**WORK ITEM**
Out of the lines below, please list those that hold the string "need".

※ ※ ※

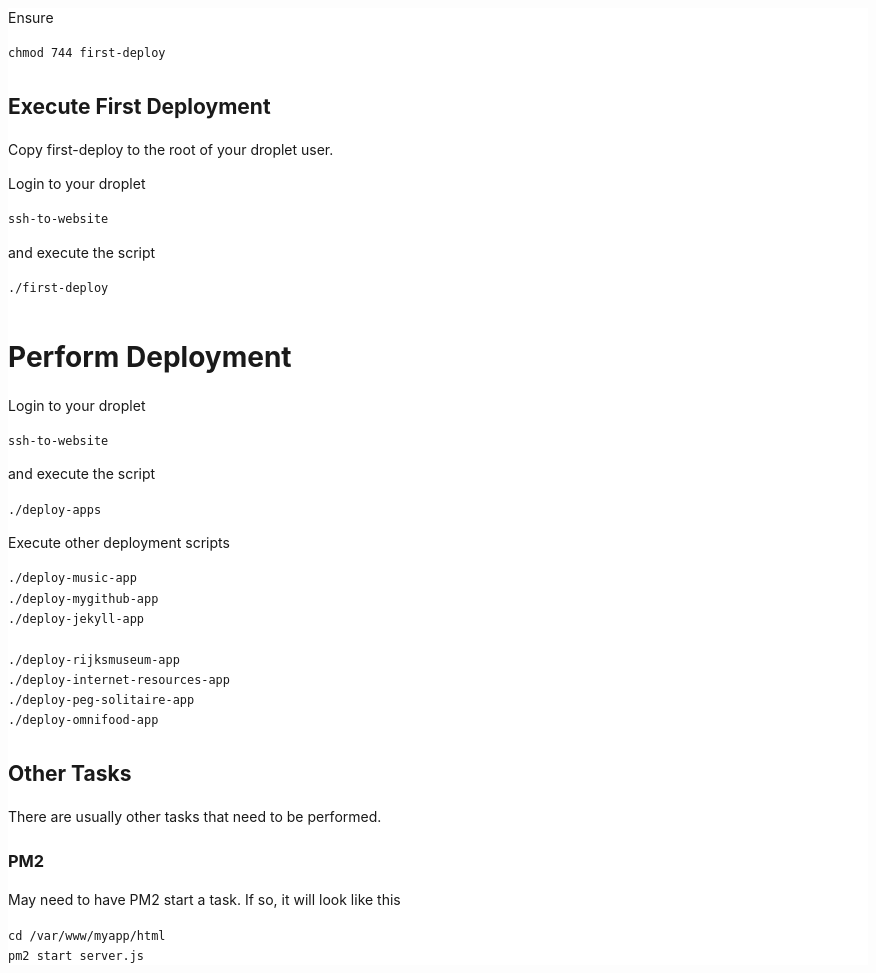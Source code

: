 Ensure

```
chmod 744 first-deploy
```


## Execute First Deployment

Copy first-deploy to the root of your droplet user.

Login to your droplet

```
ssh-to-website
```

and execute the script

```
./first-deploy
```

# Perform Deployment

Login to your droplet

```
ssh-to-website
```

and execute the script

```
./deploy-apps
```

Execute other deployment scripts

```
./deploy-music-app
./deploy-mygithub-app
./deploy-jekyll-app

./deploy-rijksmuseum-app
./deploy-internet-resources-app
./deploy-peg-solitaire-app
./deploy-omnifood-app
```

## Other Tasks

There are usually other tasks that need to be performed.

### PM2

May need to have PM2 start a task. If so, it will look like this

```
cd /var/www/myapp/html
pm2 start server.js
```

※ ※ ※

**SOLVED EXERCISE**
There are usually other tasks that need to be performed.
May need to have PM2 start a task. If so, it will look like this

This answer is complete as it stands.